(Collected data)
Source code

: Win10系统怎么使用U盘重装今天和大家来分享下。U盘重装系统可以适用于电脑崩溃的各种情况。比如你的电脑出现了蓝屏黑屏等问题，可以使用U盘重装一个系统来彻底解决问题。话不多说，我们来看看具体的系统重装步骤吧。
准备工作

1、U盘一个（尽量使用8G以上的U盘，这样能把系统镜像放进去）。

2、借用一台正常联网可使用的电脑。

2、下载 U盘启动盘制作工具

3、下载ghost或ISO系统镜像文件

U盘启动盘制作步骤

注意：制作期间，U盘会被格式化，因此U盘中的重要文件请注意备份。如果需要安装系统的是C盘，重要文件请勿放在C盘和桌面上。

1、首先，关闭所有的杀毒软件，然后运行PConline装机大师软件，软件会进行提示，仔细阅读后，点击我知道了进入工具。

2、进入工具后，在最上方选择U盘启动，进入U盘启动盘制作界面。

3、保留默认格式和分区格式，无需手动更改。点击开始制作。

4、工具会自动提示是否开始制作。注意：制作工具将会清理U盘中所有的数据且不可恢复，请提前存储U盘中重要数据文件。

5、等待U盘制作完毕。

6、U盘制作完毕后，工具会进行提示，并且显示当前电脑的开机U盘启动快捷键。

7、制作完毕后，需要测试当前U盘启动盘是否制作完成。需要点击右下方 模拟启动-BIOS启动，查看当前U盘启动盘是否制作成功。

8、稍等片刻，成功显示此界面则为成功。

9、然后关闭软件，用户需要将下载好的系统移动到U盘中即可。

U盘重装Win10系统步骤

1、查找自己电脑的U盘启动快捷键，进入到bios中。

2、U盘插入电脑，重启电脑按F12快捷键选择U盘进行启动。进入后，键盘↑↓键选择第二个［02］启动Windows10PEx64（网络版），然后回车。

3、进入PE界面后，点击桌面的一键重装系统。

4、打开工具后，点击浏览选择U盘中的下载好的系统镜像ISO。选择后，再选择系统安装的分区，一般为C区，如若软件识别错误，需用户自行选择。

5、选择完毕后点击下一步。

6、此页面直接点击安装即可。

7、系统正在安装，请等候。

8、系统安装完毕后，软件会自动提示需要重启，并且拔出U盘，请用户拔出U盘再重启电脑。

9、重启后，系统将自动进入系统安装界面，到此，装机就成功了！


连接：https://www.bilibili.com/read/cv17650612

HOW TO COMPLETE THIS TASK: Retype the entries above exactly, but only from the line containing "8、稍等片刻，成功显示此界面则为成功。" through the line containing "7、系统正在安装，请等候。", both included.

RESPONSE:
8、稍等片刻，成功显示此界面则为成功。

9、然后关闭软件，用户需要将下载好的系统移动到U盘中即可。

U盘重装Win10系统步骤

1、查找自己电脑的U盘启动快捷键，进入到bios中。

2、U盘插入电脑，重启电脑按F12快捷键选择U盘进行启动。进入后，键盘↑↓键选择第二个［02］启动Windows10PEx64（网络版），然后回车。

3、进入PE界面后，点击桌面的一键重装系统。

4、打开工具后，点击浏览选择U盘中的下载好的系统镜像ISO。选择后，再选择系统安装的分区，一般为C区，如若软件识别错误，需用户自行选择。

5、选择完毕后点击下一步。

6、此页面直接点击安装即可。

7、系统正在安装，请等候。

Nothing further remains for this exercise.